In conclusion, what you have learned in this exercise is the foundational tools for building a relational database in PostgreSQL using the pgAdmin interface. You’ve learned how to create tables, how to enter data, and how to run queries.
Up until now, these databases are non spatial. There are no GIS features (points, polygons, lines, etc.) in these databases. In the upcoming exercises, we will be learning about PostGIS, which works with PostgreSQL to make data spatially explicit.
If you finish this exercise with time to spare, or for more information specifically about PostGres, check out the official documentation on Postgres at:
http://www.postgresql.org/docs/current/static/index.html
Answers to questions
Answer Question 1: The SiteID in the Forest Table is a foreign key needed to make the 1 to many connection between the two tables. But remember that in the Forest table it is a foreign key, meaning that it is not a primary key that needs to be unique. In this database, any Research Site could have 1 or more forest areas defined by the people who live there. So if Amherst was Site 1, and Amherst has several different forested areas, then Site 1 could have multiple forested areas going by different names. SiteID in the Forest Table can’t be defined as serial because each of the Amherst forests should have the same SiteID number associated with Amherst.
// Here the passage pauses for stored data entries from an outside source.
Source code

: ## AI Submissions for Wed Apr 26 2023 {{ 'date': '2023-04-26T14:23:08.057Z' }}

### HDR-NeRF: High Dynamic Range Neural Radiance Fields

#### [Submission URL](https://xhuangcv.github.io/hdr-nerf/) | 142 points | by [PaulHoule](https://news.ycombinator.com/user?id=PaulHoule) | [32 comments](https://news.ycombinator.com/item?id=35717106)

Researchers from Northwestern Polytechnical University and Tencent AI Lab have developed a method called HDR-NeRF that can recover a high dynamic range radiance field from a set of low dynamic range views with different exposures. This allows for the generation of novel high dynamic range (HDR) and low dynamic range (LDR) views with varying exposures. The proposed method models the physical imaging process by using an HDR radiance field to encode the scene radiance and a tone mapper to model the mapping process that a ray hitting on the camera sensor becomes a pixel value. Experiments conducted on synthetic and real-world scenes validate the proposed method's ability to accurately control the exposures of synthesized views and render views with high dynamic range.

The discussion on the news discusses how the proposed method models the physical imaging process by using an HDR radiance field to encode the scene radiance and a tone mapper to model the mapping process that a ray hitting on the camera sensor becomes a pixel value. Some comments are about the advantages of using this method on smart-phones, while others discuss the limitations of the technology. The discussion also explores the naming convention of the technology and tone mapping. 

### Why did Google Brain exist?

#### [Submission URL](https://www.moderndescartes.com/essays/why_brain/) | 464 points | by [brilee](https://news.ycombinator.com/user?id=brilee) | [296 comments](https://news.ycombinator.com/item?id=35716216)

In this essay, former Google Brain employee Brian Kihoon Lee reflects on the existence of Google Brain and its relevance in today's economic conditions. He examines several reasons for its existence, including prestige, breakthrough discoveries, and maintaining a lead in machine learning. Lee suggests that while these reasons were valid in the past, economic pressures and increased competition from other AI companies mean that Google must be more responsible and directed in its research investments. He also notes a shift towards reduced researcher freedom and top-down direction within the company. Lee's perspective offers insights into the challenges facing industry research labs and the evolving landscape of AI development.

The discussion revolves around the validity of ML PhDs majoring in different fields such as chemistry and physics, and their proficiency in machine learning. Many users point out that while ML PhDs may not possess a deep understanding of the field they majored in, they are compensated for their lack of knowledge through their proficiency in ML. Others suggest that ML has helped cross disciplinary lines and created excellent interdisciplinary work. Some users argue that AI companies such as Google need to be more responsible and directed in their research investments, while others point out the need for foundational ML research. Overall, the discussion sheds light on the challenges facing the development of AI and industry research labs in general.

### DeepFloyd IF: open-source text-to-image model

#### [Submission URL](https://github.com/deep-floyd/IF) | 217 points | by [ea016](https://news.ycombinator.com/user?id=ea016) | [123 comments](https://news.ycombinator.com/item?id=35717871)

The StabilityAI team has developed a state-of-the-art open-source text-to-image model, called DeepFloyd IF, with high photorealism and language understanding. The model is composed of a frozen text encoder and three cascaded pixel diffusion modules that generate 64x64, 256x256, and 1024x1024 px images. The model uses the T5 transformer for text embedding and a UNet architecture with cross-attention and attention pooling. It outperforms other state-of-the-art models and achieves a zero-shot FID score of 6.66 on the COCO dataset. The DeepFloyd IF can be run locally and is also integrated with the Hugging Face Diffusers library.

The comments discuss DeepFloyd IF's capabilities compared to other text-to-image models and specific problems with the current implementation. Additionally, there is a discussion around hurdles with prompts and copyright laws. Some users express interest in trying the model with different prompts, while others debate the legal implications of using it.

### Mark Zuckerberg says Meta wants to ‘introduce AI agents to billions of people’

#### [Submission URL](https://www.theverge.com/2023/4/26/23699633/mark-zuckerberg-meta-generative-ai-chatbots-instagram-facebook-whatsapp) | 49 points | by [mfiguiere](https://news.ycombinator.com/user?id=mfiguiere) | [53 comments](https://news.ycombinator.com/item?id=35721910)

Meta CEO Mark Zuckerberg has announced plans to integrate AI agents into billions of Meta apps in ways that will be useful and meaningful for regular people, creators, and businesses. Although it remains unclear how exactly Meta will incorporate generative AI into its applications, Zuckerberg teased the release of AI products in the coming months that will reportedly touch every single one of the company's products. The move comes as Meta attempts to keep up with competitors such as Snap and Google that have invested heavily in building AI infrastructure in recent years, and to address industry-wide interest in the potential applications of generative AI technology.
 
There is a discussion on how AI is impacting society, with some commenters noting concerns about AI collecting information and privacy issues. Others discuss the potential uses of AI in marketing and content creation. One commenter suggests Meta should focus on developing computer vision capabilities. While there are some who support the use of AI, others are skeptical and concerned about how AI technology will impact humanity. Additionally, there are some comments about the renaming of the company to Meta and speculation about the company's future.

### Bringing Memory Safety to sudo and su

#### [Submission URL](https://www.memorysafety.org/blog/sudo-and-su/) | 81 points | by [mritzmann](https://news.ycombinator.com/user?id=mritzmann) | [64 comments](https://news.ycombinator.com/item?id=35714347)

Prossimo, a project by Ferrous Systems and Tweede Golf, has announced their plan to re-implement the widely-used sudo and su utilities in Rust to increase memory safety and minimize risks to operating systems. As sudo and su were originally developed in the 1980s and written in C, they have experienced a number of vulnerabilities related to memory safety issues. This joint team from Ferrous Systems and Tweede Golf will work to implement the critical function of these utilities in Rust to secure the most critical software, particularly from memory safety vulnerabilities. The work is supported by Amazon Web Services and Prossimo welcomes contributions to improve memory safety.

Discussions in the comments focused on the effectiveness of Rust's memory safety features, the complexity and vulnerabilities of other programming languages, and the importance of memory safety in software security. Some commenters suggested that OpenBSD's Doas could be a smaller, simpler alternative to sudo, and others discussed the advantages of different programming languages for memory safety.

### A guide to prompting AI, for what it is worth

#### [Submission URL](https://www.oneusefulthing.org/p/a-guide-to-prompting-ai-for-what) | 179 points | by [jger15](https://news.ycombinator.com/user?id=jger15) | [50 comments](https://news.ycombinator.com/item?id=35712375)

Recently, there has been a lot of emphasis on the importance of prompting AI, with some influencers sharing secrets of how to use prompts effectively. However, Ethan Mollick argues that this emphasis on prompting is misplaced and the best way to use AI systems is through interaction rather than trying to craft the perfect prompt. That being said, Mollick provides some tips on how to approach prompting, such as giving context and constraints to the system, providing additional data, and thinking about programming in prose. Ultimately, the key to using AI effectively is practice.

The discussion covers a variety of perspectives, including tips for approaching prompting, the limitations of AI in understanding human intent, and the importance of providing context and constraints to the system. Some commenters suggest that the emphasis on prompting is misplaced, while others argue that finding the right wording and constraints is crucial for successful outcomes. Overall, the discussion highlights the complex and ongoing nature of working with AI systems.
Consequently, SiteID should be defined as integer rather than serial. You don’t want it to increment every time a new forest record is added.
Answer Question 2: It should be integer, not serial. One forest can have one or more plots. So you don’t want ForestID in the Plots table to increment automatically.
Answer Question 3: We designed it using the primary and foreign keys. SiteID.